Records contained in a dataset.
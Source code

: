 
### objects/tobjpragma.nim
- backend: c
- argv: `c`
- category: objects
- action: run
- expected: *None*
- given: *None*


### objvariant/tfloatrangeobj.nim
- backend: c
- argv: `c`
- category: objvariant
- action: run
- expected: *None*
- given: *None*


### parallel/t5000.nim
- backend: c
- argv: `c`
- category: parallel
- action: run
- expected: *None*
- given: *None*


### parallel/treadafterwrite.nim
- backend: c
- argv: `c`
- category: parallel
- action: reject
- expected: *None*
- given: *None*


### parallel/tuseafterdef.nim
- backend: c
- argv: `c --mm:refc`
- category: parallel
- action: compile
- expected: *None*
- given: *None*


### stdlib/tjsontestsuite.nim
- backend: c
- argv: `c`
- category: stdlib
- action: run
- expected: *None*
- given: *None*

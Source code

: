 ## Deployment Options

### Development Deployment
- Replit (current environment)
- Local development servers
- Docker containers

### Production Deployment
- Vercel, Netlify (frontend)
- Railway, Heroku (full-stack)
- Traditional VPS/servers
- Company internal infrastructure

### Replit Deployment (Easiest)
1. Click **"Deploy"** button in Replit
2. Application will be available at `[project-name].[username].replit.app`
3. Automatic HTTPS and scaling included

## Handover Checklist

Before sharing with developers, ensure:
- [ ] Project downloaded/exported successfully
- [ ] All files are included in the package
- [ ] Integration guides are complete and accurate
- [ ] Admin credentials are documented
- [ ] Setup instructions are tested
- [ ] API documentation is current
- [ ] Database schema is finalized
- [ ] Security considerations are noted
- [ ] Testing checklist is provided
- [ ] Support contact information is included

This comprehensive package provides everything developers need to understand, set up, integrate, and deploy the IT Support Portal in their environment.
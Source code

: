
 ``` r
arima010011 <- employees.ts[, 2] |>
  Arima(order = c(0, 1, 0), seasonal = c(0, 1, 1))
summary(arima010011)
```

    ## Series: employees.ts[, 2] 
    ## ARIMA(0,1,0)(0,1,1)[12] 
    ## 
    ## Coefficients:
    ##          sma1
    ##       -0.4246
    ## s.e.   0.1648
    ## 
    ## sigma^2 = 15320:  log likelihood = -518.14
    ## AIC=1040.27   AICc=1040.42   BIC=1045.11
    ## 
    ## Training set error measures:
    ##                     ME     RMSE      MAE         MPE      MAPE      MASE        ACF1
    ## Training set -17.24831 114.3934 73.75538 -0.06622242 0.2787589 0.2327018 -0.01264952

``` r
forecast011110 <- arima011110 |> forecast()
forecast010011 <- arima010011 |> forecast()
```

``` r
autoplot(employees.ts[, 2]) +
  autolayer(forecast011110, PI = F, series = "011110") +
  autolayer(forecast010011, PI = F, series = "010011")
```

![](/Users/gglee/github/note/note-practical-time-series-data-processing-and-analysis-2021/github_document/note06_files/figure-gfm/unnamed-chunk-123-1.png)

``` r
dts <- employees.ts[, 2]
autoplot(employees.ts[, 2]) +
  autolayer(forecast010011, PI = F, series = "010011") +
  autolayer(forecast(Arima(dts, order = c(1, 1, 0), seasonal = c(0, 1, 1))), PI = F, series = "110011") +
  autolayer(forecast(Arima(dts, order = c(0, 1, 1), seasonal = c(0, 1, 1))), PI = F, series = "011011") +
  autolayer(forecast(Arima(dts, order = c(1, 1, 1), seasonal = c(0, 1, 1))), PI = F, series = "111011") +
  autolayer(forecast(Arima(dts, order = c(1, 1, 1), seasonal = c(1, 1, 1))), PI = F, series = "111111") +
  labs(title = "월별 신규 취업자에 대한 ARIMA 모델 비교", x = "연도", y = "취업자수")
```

Assigned task.
Check every line of the data, and copy the ones that contain "autolayer".

Answer to this exercise.
  autolayer(forecast011110, PI = F, series = "011110") +
  autolayer(forecast010011, PI = F, series = "010011")
  autolayer(forecast010011, PI = F, series = "010011") +
  autolayer(forecast(Arima(dts, order = c(1, 1, 0), seasonal = c(0, 1, 1))), PI = F, series = "110011") +
  autolayer(forecast(Arima(dts, order = c(0, 1, 1), seasonal = c(0, 1, 1))), PI = F, series = "011011") +
  autolayer(forecast(Arima(dts, order = c(1, 1, 1), seasonal = c(0, 1, 1))), PI = F, series = "111011") +
  autolayer(forecast(Arima(dts, order = c(1, 1, 1), seasonal = c(1, 1, 1))), PI = F, series = "111111") +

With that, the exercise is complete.